Transcribe the stretch of entries below from the line with "After downloading your" through the line with "## Copy folder", exactly and with both ends included; leave out all other lines.
** Opening Material shown block **
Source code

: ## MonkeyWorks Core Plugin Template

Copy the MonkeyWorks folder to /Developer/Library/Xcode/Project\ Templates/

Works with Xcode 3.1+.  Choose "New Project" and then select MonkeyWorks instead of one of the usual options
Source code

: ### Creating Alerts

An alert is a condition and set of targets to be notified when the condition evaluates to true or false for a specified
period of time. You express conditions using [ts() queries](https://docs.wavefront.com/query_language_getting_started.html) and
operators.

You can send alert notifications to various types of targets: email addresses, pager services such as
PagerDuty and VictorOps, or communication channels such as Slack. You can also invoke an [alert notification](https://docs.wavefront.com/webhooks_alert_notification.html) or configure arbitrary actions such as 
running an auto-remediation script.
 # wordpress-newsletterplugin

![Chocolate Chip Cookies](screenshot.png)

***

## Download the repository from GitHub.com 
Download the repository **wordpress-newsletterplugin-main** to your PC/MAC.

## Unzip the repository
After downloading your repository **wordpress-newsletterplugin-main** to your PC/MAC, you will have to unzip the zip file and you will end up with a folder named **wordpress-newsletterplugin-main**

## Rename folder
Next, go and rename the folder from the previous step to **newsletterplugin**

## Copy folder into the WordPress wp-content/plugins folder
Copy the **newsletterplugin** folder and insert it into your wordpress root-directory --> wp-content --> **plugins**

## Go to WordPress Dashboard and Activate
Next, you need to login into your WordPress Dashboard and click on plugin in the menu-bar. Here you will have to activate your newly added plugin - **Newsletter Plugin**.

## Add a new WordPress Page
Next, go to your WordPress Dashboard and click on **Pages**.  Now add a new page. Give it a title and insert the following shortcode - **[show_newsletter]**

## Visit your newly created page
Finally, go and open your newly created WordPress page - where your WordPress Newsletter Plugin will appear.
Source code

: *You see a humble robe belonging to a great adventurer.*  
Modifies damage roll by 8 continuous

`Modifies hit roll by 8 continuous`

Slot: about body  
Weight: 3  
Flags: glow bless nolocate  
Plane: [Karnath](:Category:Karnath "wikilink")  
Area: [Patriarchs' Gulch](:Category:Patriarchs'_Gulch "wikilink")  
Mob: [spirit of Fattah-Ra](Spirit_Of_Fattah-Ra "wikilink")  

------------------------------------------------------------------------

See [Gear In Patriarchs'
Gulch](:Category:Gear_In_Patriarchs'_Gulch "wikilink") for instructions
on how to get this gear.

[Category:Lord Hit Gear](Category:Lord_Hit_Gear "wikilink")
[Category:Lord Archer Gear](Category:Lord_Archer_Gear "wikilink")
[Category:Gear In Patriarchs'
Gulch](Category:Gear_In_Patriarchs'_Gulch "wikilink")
** Closing Material shown block **
** Opening Material shown block **
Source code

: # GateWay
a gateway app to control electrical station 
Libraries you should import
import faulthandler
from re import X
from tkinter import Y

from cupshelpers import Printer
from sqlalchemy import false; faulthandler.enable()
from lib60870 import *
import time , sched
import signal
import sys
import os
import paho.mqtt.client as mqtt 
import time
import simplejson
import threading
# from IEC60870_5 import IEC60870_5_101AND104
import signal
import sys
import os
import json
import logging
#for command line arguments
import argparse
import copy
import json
** Closing Material shown block **
**Written answer:**
After downloading your repository **wordpress-newsletterplugin-main** to your PC/MAC, you will have to unzip the zip file and you will end up with a folder named **wordpress-newsletterplugin-main**

## Rename folder
Next, go and rename the folder from the previous step to **newsletterplugin**

## Copy folder into the WordPress wp-content/plugins folder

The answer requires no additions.